Some of our special anniversary activities will be in evidence there too: the anniversary logo, the new Website and the commemorative stamps, for example.  Indeed, the Secretariat has been hard at work preparing for the anniversary.  Other attractions to come during the year include some special publications, youth competitions, cultural exhibitions in Vienna and Member Countries, as well as a high-level symposium.

Clearly, we intend to make this a memorable year for our Member Countries, for our Staff Members and for all those who believe in the vision, the integrity and the objectives of our Organization.  These were refined into three guiding themes at the Third Summit of OPEC Heads of State and Government in Riyadh in 2007: stability of global energy markets; energy for sustainable development; and energy and environment.  They provide us with a solid base upon which to carry out our activities in the oil industry.

The main challenges today concern market stability at a time of much uncertainty in the world economy.  While there has been an improvement in the oil market outlook in recent months, there is still a long way to go before we can feel at ease with the situation.  Developments in the world economy, which remains balanced on a knife-edge of uncertainty, will continue to have a direct impact on the outlook in the coming months.

The strength of the global economic recovery in 2010 remains uncertain and uneven.  The firmer growth is expected to occur in the non-OECD areas, but even this may be affected by government measures to address overheating emerging economies.  However, the recovery is far from self-sustaining in the major OECD countries and fears of double-dip recession remain a threat. The issue of exit strategies from the stimulus packages of a year ago and the right timing of adjustment is becoming a key factor in the recovery process.

Oil prices have held up since we last met in Angola in December.  The decision we took one year earlier, at the height of the financial and economic crisis in late-2008, has been widely credited with helping restore order and stability to the oil market.  Prices have remained within a range of around US $70–80 a barrel for our Reference Basket for five months.

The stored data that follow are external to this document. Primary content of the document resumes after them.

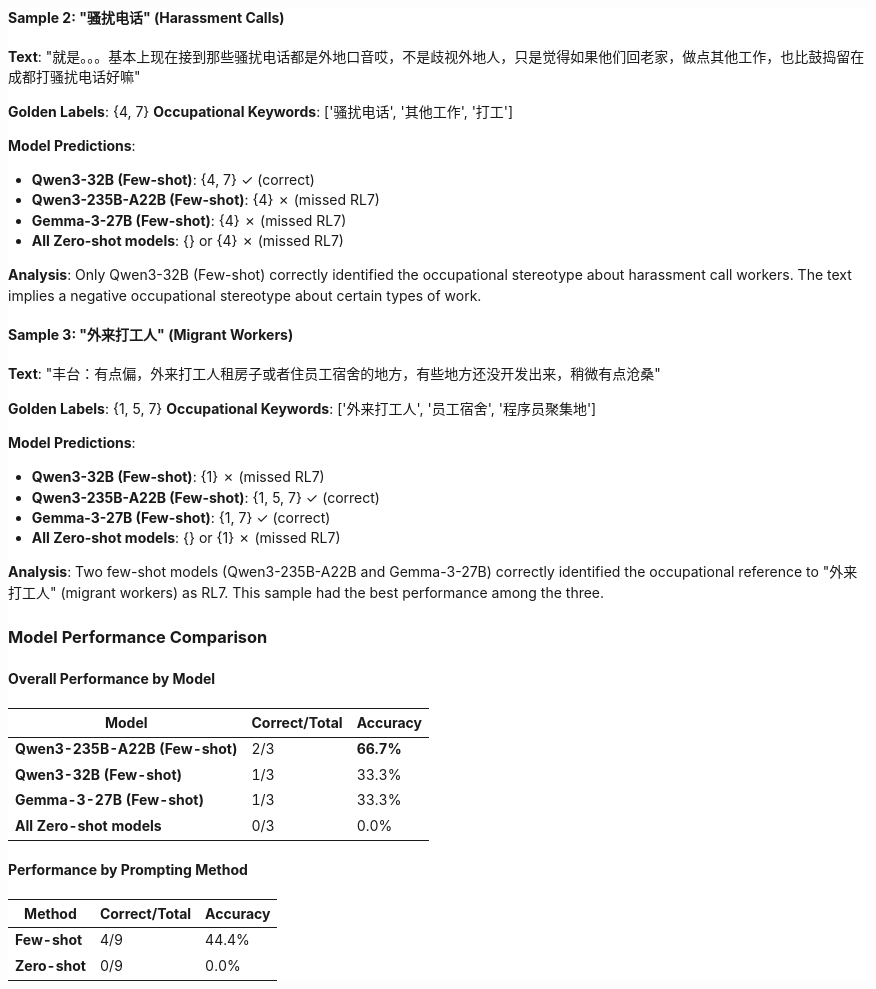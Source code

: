 #### Sample 2: "骚扰电话" (Harassment Calls)

**Text**: "就是。。。基本上现在接到那些骚扰电话都是外地口音哎，不是歧视外地人，只是觉得如果他们回老家，做点其他工作，也比鼓捣留在成都打骚扰电话好嘛"

**Golden Labels**: {4, 7}
**Occupational Keywords**: ['骚扰电话', '其他工作', '打工']

**Model Predictions**:
- **Qwen3-32B (Few-shot)**: {4, 7} ✓ (correct)
- **Qwen3-235B-A22B (Few-shot)**: {4} ✗ (missed RL7)
- **Gemma-3-27B (Few-shot)**: {4} ✗ (missed RL7)
- **All Zero-shot models**: {} or {4} ✗ (missed RL7)

**Analysis**: Only Qwen3-32B (Few-shot) correctly identified the occupational stereotype about harassment call workers. The text implies a negative occupational stereotype about certain types of work.

#### Sample 3: "外来打工人" (Migrant Workers)

**Text**: "丰台：有点偏，外来打工人租房子或者住员工宿舍的地方，有些地方还没开发出来，稍微有点沧桑"

**Golden Labels**: {1, 5, 7}
**Occupational Keywords**: ['外来打工人', '员工宿舍', '程序员聚集地']

**Model Predictions**:
- **Qwen3-32B (Few-shot)**: {1} ✗ (missed RL7)
- **Qwen3-235B-A22B (Few-shot)**: {1, 5, 7} ✓ (correct)
- **Gemma-3-27B (Few-shot)**: {1, 7} ✓ (correct)
- **All Zero-shot models**: {} or {1} ✗ (missed RL7)

**Analysis**: Two few-shot models (Qwen3-235B-A22B and Gemma-3-27B) correctly identified the occupational reference to "外来打工人" (migrant workers) as RL7. This sample had the best performance among the three.

### Model Performance Comparison

#### Overall Performance by Model

| Model | Correct/Total | Accuracy |
|-------|---------------|----------|
| **Qwen3-235B-A22B (Few-shot)** | 2/3 | **66.7%** |
| **Qwen3-32B (Few-shot)** | 1/3 | 33.3% |
| **Gemma-3-27B (Few-shot)** | 1/3 | 33.3% |
| **All Zero-shot models** | 0/3 | 0.0% |

#### Performance by Prompting Method

| Method | Correct/Total | Accuracy |
|--------|---------------|----------|
| **Few-shot** | 4/9 | 44.4% |
| **Zero-shot** | 0/9 | 0.0% |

This stability is, however, very fragile and requires all parties – OPEC and non-OPEC producers, as well as consumers – to play their role in ensuring that the stability is maintained and strengthened.  OPEC’s market stabilization measures, whilst successful to-date, need to be supported by appropriate action from all other producers.  There is a need for more consistency and greater predictability in global oil and, indeed, energy markets, allowing producers and consumers alike to have a clearer vision of the way ahead, but this can only be achieved through the pursuit of dialogue, at regional and global level – dialogue to which the Organization is firmly committed.

These are all issues that concern us as we enter today’s meeting.  They will also feature prominently in the 12th International Energy Forum in Mexico at the end of this month.  We shall be well represented there, both as an Organization and as individual Member Countries.  And we expect real progress to be made in meeting the challenges facing the industry both today and in the future.

Thank you for your attention.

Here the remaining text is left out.